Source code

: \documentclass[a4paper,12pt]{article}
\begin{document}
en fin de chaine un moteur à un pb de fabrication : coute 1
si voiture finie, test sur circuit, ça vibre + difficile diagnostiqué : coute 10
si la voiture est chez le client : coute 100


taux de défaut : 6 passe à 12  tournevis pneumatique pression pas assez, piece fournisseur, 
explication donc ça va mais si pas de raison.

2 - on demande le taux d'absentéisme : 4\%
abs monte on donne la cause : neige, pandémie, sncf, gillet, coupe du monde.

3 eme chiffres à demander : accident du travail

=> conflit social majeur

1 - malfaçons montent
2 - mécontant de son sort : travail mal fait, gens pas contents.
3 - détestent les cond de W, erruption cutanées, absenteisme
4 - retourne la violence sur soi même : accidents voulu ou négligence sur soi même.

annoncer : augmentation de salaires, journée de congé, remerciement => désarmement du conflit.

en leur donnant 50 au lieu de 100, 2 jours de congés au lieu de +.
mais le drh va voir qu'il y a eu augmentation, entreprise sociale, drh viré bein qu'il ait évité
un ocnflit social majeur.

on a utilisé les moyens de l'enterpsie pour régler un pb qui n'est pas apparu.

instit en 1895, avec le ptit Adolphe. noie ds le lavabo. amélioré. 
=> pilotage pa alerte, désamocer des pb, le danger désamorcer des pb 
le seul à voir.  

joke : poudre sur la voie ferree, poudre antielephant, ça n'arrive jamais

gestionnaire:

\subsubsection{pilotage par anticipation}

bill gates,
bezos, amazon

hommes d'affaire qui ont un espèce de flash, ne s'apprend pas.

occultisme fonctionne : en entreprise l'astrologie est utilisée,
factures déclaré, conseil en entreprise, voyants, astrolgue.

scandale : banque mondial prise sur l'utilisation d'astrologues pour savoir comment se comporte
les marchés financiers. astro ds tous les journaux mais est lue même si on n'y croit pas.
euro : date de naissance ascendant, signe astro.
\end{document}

===

◆ Task directions ◆
Please give the listing again exactly, line for line.

◆ Answer to this problem ◆
Source code

: \documentclass[a4paper,12pt]{article}
\begin{document}
en fin de chaine un moteur à un pb de fabrication : coute 1
si voiture finie, test sur circuit, ça vibre + difficile diagnostiqué : coute 10
si la voiture est chez le client : coute 100


taux de défaut : 6 passe à 12  tournevis pneumatique pression pas assez, piece fournisseur, 
explication donc ça va mais si pas de raison.

2 - on demande le taux d'absentéisme : 4\%
abs monte on donne la cause : neige, pandémie, sncf, gillet, coupe du monde.

3 eme chiffres à demander : accident du travail

=> conflit social majeur

1 - malfaçons montent
2 - mécontant de son sort : travail mal fait, gens pas contents.
3 - détestent les cond de W, erruption cutanées, absenteisme
4 - retourne la violence sur soi même : accidents voulu ou négligence sur soi même.

annoncer : augmentation de salaires, journée de congé, remerciement => désarmement du conflit.

en leur donnant 50 au lieu de 100, 2 jours de congés au lieu de +.
mais le drh va voir qu'il y a eu augmentation, entreprise sociale, drh viré bein qu'il ait évité
un ocnflit social majeur.

on a utilisé les moyens de l'enterpsie pour régler un pb qui n'est pas apparu.

instit en 1895, avec le ptit Adolphe. noie ds le lavabo. amélioré. 
=> pilotage pa alerte, désamocer des pb, le danger désamorcer des pb 
le seul à voir.  

joke : poudre sur la voie ferree, poudre antielephant, ça n'arrive jamais

gestionnaire:

\subsubsection{pilotage par anticipation}

bill gates,
bezos, amazon

hommes d'affaire qui ont un espèce de flash, ne s'apprend pas.

occultisme fonctionne : en entreprise l'astrologie est utilisée,
factures déclaré, conseil en entreprise, voyants, astrolgue.

scandale : banque mondial prise sur l'utilisation d'astrologues pour savoir comment se comporte
les marchés financiers. astro ds tous les journaux mais est lue même si on n'y croit pas.
euro : date de naissance ascendant, signe astro.
\end{document}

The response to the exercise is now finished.